Given data Block Start

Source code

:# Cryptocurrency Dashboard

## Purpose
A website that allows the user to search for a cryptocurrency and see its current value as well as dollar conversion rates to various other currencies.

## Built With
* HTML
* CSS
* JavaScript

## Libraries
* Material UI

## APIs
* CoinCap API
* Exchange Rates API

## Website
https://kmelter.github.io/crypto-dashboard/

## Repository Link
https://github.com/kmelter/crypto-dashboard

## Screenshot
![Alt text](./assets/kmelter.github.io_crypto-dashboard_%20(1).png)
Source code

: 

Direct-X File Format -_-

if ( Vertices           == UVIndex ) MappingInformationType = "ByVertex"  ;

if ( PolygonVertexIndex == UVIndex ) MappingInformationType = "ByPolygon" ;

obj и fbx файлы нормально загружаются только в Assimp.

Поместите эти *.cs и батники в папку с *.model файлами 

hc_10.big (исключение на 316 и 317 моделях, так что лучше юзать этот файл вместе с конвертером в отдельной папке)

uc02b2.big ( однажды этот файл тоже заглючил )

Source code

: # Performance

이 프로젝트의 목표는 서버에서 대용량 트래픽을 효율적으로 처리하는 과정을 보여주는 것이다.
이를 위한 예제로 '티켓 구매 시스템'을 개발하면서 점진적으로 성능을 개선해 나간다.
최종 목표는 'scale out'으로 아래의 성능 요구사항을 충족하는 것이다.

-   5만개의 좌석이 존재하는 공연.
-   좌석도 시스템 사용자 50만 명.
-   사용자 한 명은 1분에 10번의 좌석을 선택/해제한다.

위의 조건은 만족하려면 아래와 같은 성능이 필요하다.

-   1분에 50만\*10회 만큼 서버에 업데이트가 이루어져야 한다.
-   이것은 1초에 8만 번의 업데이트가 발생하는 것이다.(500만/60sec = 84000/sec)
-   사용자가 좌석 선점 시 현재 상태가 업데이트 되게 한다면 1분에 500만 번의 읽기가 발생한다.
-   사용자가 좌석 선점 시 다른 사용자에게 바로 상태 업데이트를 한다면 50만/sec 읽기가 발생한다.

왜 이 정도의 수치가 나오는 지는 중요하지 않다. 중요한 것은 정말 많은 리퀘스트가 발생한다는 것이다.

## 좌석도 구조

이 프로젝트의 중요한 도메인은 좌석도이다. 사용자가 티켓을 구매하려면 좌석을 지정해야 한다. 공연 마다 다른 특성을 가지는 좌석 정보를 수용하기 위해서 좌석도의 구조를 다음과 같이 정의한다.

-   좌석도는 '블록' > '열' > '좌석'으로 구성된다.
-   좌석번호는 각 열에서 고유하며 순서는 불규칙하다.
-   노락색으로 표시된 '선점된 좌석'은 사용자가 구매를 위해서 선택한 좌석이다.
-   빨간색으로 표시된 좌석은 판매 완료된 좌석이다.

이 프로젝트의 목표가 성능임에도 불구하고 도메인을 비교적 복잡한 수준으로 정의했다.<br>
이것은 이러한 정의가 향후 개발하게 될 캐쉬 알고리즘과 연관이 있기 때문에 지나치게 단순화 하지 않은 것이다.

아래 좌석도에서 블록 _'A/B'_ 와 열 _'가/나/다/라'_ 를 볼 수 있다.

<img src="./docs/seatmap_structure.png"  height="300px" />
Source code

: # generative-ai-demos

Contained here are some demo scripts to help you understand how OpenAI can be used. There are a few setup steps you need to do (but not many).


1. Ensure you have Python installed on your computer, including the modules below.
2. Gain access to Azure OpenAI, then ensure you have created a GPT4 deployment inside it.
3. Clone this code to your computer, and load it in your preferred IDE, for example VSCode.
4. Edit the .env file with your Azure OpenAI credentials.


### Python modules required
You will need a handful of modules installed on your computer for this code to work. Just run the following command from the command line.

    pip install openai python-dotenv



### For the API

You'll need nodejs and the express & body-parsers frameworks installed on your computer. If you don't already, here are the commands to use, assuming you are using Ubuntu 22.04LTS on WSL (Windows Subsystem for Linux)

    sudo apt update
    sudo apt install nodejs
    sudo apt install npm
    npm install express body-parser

Given data Block End

__Exercise instructions__
Both the line containing "왜 이 정도의 수치가" and the line containing "이것은 이러한 정의가" belong in the answer. Print them and every line above that falls between them exactly, and no others.

__Result below__
왜 이 정도의 수치가 나오는 지는 중요하지 않다. 중요한 것은 정말 많은 리퀘스트가 발생한다는 것이다.

## 좌석도 구조

이 프로젝트의 중요한 도메인은 좌석도이다. 사용자가 티켓을 구매하려면 좌석을 지정해야 한다. 공연 마다 다른 특성을 가지는 좌석 정보를 수용하기 위해서 좌석도의 구조를 다음과 같이 정의한다.

-   좌석도는 '블록' > '열' > '좌석'으로 구성된다.
-   좌석번호는 각 열에서 고유하며 순서는 불규칙하다.
-   노락색으로 표시된 '선점된 좌석'은 사용자가 구매를 위해서 선택한 좌석이다.
-   빨간색으로 표시된 좌석은 판매 완료된 좌석이다.

이 프로젝트의 목표가 성능임에도 불구하고 도메인을 비교적 복잡한 수준으로 정의했다.<br>
이것은 이러한 정의가 향후 개발하게 될 캐쉬 알고리즘과 연관이 있기 때문에 지나치게 단순화 하지 않은 것이다.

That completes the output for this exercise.